Além das crises dentro do Haiti e na América Latina, uma possibilidade levantada pelo professor da FGV para a concentração de haitianos na fronteira é a “janela de oportunidade” vista pelo Status de Proteção Temporária concedido por Joe Biden aos moradores do país da América Central no mês de agosto. A proteção, voltada para membros de nações atingidas por crises políticas ou tragédias naturais, permite que esses cidadãos vivam e trabalhem nos EUA mesmo sem documentação e vale até fevereiro de 2023. “O que a gente acha é que isso fez com que as pessoas pensassem ‘olha, este é o momento de ir para os Estados Unidos, diante dessa postura positiva do ponto de vista de recepção de migrantes. Vamos partir para lá, porque qualquer coisa a gente tenta conseguir o asilo’. Achamos que foi muito a partir do ‘boca a boca’ mesmo, muitas pessoas de várias regiões do país se falam, têm grupos, e vão começando a confluir para ir para essa região para poder entrar nos Estados Unidos”, analisa Paz.

Outras crises levaram haitianos aos EUA em décadas passadas

A professora Mariana lembra que o histórico de migração haitiana para os Estados Unidos foi iniciado na década de 1990, mais especificamente no ano de 1991, quando um golpe militar depôs o presidente do país, Jean-Bertrand Aristide, oito meses após ele ser eleito. “Na época, o governo dos Estados Unidos foi um mediador e um articulador de acordos com o governo haitiano. Os EUA chegaram a fazer uma intervenção militar no Haiti entre 1994 e 1995”, recorda.
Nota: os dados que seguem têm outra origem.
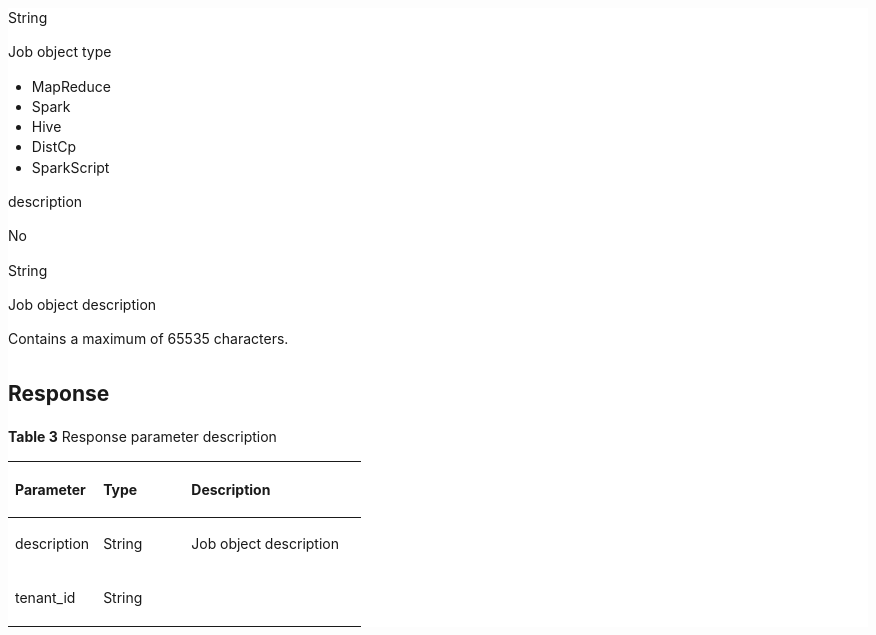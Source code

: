 </td>
<td class="cellrowborder" valign="top" width="15%" headers="mcps1.2.5.1.3 "><p id="p30223275141414"><a name="p30223275141414"></a><a name="p30223275141414"></a>String</p>
</td>
<td class="cellrowborder" valign="top" width="45%" headers="mcps1.2.5.1.4 "><p id="p32166228141414"><a name="p32166228141414"></a><a name="p32166228141414"></a>Job object type</p>
<a name="ul21060597141414"></a><a name="ul21060597141414"></a><ul id="ul21060597141414"><li>MapReduce</li><li>Spark</li><li>Hive</li><li>DistCp</li><li>SparkScript</li></ul>
</td>
</tr>
<tr id="row27550880141414"><td class="cellrowborder" valign="top" width="25%" headers="mcps1.2.5.1.1 "><p id="p17028818141414"><a name="p17028818141414"></a><a name="p17028818141414"></a>description</p>
</td>
<td class="cellrowborder" valign="top" width="15%" headers="mcps1.2.5.1.2 "><p id="p37157041141414"><a name="p37157041141414"></a><a name="p37157041141414"></a>No</p>
</td>
<td class="cellrowborder" valign="top" width="15%" headers="mcps1.2.5.1.3 "><p id="p56930340141414"><a name="p56930340141414"></a><a name="p56930340141414"></a>String</p>
</td>
<td class="cellrowborder" valign="top" width="45%" headers="mcps1.2.5.1.4 "><p id="p47954836141414"><a name="p47954836141414"></a><a name="p47954836141414"></a>Job object description</p>
<p id="p38071851191616"><a name="p38071851191616"></a><a name="p38071851191616"></a>Contains a maximum of 65535 characters.</p>
</td>
</tr>
</tbody>
</table>

## Response<a name="section38599577193858"></a>

**Table  3**  Response parameter description

<a name="table59661002165457"></a>
<table><thead align="left"><tr id="row10519102165457"><th class="cellrowborder" valign="top" width="25%" id="mcps1.2.4.1.1"><p id="p46740914165457"><a name="p46740914165457"></a><a name="p46740914165457"></a>Parameter</p>
</th>
<th class="cellrowborder" valign="top" width="25%" id="mcps1.2.4.1.2"><p id="p46739816165457"><a name="p46739816165457"></a><a name="p46739816165457"></a>Type</p>
</th>
<th class="cellrowborder" valign="top" width="50%" id="mcps1.2.4.1.3"><p id="p27828729165457"><a name="p27828729165457"></a><a name="p27828729165457"></a>Description</p>
</th>
</tr>
</thead>
<tbody><tr id="row39534608165457"><td class="cellrowborder" valign="top" width="25%" headers="mcps1.2.4.1.1 "><p id="p63009778165556"><a name="p63009778165556"></a><a name="p63009778165556"></a>description</p>
</td>
<td class="cellrowborder" valign="top" width="25%" headers="mcps1.2.4.1.2 "><p id="p16556971165556"><a name="p16556971165556"></a><a name="p16556971165556"></a>String</p>
</td>
<td class="cellrowborder" valign="top" width="50%" headers="mcps1.2.4.1.3 "><p id="p66046290165556"><a name="p66046290165556"></a><a name="p66046290165556"></a>Job object description</p>
</td>
</tr>
<tr id="row25337058165457"><td class="cellrowborder" valign="top" width="25%" headers="mcps1.2.4.1.1 "><p id="p3995095165523"><a name="p3995095165523"></a><a name="p3995095165523"></a>tenant_id</p>
</td>
<td class="cellrowborder" valign="top" width="25%" headers="mcps1.2.4.1.2 "><p id="p5010671716586"><a name="p5010671716586"></a><a name="p5010671716586"></a>String</p>
</td>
Ela cita a forte relação de exportação têxtil da nação haitiana para a América do Norte e até mesmo a proximidade física como outros fatores de integração entre os dois países. “Essa relação desde os anos 1990 acaba por também chegar à população. Nessa época, os haitianos já viam os EUA como um destino para ter uma melhor condição de vida”, afirma. Boa parte da comunidade haitiana migrante se alocou na região de Miami, que até hoje tem um bairro chamado “Little Haiti”.

Na última quarta-feira, 22, o governo da Colômbia afirmou que monitorava 19 mil pessoas na fonteira do país latino com o Panamá que buscavam atravessar a América Central e chegar ao México para acessar os EUA. Na sexta-feira, 24, após a carta de demissão do enviado especial dos EUA ao Haiti, Daniel Foote, que considerou “desumana” a situação dos migrantes na fronteira do México com o Texas, o presidente dos Estados Unidos, Joe Biden, reconheceu a responsabilidade pelas cenas de violações de direitos humanos testemunhadas pela imprensa internacional no local, as classificando como “uma vergonha, perigosas e erradas”. Ele prometeu “consequências” aos policiais responsáveis pelos crimes. Até aquele mesmo dia, 1,3 mil migrantes tinham sido enviados de volta ao Haiti e outros milhares continuavam na cidade de Del Río.